Are we alone in the universe? It is a question that has perplexed mankind for centuries — and now two Yale scientists are part of the latest NASA search for the elusive answer.
Earlier this month, NASA launched the Kepler Mission — a robotic probe capable of finding Earth-sized and smaller planets around other stars in the Milky Way that may support extraterrestrial life. Among those involved in the NASA project, which is the first of its kind, are two Yale Astronomy professors, Sarbani Basu and Pierre Demarque.
The Kepler Mission’s probe, a spacecraft that weighs one ton, will spend 3 1/2 years surveying our region of the universe in hopes of locating terrestrial planets — hotspots with optimal temperatures to host liquid water and therefore potentially support life. In addition, the mission also aims to lay the groundwork for future exploration by mapping out new areas of exploration and identifying planetary bodies most likely to contain life.
The probe consists of a 55-inch diameter telescope, which also acts as a 95-million-pixel digital camera. Over the course of its mission, it will record the luminosity of 100,000 stars in the constellations Cygnus and Lyra every half hour, searching for signals that suggest a planet has crossed in front of its star.
Basu is among a group of scientists involved with Kepler investigating not Earth-like planets but the host stars themselves. Building upon years of research into the behavior and structure of stars, Basu is studying what she terms the “ancillary science” of the properties of the host stars that provide light and heat to the planets Kepler is attempting to locate. In particular, she will head the group studying the asteroseismology, or internal structure, of stars in clusters using data recorded by the mission’s probe about their pulsation frequencies.
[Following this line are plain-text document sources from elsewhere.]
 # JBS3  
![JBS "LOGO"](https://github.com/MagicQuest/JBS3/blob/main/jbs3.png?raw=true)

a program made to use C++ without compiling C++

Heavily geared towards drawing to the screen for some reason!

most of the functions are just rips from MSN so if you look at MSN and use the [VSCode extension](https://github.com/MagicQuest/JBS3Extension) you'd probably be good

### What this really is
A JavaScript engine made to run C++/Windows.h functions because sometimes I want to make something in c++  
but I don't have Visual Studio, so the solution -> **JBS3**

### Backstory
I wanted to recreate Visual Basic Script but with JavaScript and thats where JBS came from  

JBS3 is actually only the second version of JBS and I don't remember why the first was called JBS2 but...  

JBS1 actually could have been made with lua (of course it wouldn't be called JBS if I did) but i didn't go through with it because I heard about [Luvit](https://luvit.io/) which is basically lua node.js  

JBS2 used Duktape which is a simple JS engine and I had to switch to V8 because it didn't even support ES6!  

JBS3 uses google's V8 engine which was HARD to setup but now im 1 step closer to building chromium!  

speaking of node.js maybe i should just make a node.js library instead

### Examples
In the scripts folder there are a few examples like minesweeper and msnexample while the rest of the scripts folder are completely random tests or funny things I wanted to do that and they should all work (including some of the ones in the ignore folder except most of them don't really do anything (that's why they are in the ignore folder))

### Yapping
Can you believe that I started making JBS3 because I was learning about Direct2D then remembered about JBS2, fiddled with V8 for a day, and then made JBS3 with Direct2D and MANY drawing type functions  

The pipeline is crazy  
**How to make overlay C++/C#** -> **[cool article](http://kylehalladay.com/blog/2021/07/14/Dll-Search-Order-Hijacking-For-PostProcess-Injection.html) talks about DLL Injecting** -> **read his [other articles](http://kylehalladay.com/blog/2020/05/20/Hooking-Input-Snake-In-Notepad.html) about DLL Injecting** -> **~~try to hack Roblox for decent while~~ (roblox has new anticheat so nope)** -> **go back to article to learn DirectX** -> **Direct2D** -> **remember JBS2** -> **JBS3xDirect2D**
“Stars like the Sun pulsate constantly and the frequencies with which they pulsate are determined by the structure of the star,” Basu said. “Pulsations of a star produce light variations too, so data from Kepler can be used not only to detect planets, but also to determine stellar pulsation frequencies.”
Demarque, the Munson Professor Emeritus of Natural Philosophy and Astronomy, will use the data generated by the space probe to further his own research on the theory of stellar evolution. Demarque has spent the past 40 years seismically probing the interiors of stars, which allows scientists to model their internal structure.
Much of his research has thus far relied on theory, but the Kepler Mission will offer Demarque a rare opportunity to apply his hypotheses.
“Much of astrophysics, such as the ability to determine stellar ages, is based on stellar evolution theory,” Demarque explained. “The mission will provide the means to study the propagation of sound waves deep in stellar interiors and to probe directly regions whose structure has so far been inferred from physical theory.”
While the Kepler Mission was launched less than three weeks ago, there are already high expectations about its possible outcomes. Basu said she hopes the data collected by the mission’s probe will shed light on current theories of stellar evolution.
Demarque said the mission has the potential to be “truly historic” should Earth-like planets orbiting other stars be located.
“The search for earth-like planets is a major step in understanding humanity’s place in the Universe,” he added. “I expect the next few years to be very exciting.”
The probe is currently just over a million miles from Earth and the first set of data it has generated is already being analyzed by NASA scientists, Jim Fanson, project manager for the Kepler Mission, said. The mission will take at least three years to complete.